Crivella reportedly cited The Children's Crusade's for having "sexual content for minors" in the form of a scene wheretwo male characters (Wiccan and Hulkling) kiss. That kiss scene prompted Crivella to order booksellers to pull all copies of publication. He thought he was protecting Rio’s youth.
Booksellers reportedly refused to acquiesce – and, in fact, copies of The Children's Crusade began selling out of stock. The book-buying public’s rebuke of the mayor's order subsequently pushed Crivella to a more drastic step. He sent law enforcement officials into the event to either forcibly censor or confiscate material deemed "inappropriate" or "pornographic."
As GLOBOreports (via translation):
"RIO - In the early afternoon of Friday, ten employees of the Municipal Secretariat of Public Order (SEOP) arrived at the Book Biennial, which is being held at Riocentro, to identify and seal books considered "improper"."
As a countermeasure to the mayor's aggressive pursuit of censorship, the book festival filed, "a request for a preventive injunction with the Rio de Janeiro Court of Justice to ensure the full functioning of the event and the right of exhibitors to commercialize literary works on the most diverse subjects - as foreseen by the Brazilian legislation."

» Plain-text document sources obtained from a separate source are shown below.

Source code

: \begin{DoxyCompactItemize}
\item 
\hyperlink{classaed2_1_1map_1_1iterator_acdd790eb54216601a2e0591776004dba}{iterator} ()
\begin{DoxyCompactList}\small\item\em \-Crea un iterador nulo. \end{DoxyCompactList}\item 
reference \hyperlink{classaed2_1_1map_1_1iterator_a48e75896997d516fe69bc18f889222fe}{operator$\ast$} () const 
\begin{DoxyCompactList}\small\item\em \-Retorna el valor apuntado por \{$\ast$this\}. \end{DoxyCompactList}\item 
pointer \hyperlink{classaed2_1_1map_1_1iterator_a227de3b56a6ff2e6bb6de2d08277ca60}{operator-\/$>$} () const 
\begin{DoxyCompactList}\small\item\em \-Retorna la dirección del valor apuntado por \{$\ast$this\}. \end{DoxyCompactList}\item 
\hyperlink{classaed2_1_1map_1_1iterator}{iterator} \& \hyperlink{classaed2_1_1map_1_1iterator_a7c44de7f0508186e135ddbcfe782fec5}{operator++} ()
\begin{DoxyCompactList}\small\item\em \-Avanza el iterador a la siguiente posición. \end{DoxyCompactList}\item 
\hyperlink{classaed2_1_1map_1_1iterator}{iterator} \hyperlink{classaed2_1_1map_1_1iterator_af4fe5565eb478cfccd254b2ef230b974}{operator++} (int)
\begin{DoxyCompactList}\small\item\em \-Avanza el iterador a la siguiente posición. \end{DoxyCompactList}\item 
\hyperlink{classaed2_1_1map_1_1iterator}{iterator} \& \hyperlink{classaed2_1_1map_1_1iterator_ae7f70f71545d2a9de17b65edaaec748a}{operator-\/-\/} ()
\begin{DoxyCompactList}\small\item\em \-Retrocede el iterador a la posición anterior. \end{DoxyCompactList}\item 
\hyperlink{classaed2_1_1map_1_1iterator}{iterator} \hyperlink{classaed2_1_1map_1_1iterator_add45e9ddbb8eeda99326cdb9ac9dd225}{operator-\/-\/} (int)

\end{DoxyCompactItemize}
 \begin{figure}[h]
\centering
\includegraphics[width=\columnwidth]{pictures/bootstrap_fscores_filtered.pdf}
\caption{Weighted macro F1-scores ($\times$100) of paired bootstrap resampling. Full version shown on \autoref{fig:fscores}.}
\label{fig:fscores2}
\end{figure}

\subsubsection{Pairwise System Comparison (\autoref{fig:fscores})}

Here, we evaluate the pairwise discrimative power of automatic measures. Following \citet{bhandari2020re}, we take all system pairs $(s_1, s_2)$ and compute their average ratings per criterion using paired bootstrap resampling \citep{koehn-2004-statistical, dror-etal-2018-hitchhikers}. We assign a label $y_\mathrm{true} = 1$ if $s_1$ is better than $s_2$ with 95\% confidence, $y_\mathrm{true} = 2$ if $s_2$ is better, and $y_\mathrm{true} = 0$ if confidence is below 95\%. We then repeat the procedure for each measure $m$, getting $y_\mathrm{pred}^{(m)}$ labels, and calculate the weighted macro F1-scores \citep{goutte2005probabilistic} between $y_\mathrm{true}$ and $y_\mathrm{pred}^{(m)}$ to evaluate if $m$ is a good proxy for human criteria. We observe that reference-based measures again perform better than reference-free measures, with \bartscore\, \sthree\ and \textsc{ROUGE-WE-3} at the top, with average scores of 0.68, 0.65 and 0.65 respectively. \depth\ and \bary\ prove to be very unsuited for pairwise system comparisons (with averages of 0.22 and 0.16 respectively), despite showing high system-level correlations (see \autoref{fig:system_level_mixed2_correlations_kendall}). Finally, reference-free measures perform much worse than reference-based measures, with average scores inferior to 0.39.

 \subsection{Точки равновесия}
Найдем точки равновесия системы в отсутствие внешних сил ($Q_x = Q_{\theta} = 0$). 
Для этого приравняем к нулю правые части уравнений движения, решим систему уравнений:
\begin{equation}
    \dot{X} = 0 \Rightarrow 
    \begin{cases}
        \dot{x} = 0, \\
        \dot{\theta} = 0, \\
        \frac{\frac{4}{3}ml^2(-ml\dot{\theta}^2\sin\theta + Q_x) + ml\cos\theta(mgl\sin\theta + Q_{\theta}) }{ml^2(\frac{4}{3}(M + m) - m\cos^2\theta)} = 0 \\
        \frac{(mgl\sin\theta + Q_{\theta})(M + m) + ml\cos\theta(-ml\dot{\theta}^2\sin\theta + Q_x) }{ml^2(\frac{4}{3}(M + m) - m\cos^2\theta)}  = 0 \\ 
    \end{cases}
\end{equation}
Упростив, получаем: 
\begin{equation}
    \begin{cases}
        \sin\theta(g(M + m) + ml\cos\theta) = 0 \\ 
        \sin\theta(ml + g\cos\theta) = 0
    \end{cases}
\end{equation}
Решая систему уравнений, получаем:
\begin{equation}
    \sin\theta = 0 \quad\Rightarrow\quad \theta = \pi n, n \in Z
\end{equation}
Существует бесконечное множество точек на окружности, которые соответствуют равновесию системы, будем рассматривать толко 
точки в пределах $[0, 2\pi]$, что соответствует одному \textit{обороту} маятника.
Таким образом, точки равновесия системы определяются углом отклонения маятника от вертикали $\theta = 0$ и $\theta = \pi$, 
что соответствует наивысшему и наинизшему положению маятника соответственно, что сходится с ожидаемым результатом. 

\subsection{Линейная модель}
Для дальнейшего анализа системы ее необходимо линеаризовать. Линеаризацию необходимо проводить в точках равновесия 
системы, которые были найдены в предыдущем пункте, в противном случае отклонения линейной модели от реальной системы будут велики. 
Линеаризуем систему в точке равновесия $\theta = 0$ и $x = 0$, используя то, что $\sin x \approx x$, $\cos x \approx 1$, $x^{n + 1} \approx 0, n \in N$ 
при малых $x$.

A statement was issued by SEOP's chief, Wolney Dias, who seems to back Mayor Crivella's stance by splitting hairs over the semantics of censorship: "City hall has police power for that. If the material is not following the recommendations, it will be collected. We are following the guidance of the city prosecutor's office. I do not understand that there is censorship. If it is pornographic material, offered without the standards, it will be collected."
According to Out Magazine; The Supreme Court of Brazil has issued a strong rebuke to Rio de Janeiro Mayor Marcelo Crivella’s attempts to remove Avengers: The Children’s Crusadefrom the event over a gay kiss. The court ruled that officials cannot target LGBT publications for censorship.
According to the court, Crivella’s actions violated the constitution’s guarantee of equal protection for all; “something USA has not accomplished yet,” and the court issued an injunction against attempts to confiscate the comic.
The mayor’s attempt to ban The Children’s Crusade has backfired in every possible way. Increased interest in the volume led to all copies selling out before the event even began. Ironically, the comic is a story nearly a decade old.
It helped establish the Young Avengers as a team geared toward the Millennial generation, and “wasn't afraid” to tackle subjects its predecessors rarely touched upon, like sexuality.
More than ever before, comic books tackle many issues that lead to human ignorance and different types of discrimination. They show the reader how to overcome these negative social behaviors and learn how to be a better human by embracing the unfamiliar.
Meanwhile, in the US Republican lawmakers in North Carolina are trying to ban marriage equality reports Alex Bollinger for LGBTQ Nation. One of them got so upset at a constituent complaint that he told the constituent to “tell it to Satan.” State assembly Republicans are trying to pass HB 65, also known as the Marriage Reaffirmation Amendment Act. The bill would ban marriage equality in the state and tell state officials to ignore the Supreme Court’s Obergefell decision. See what I mean by elected officials trying to make decisions for “We the People”?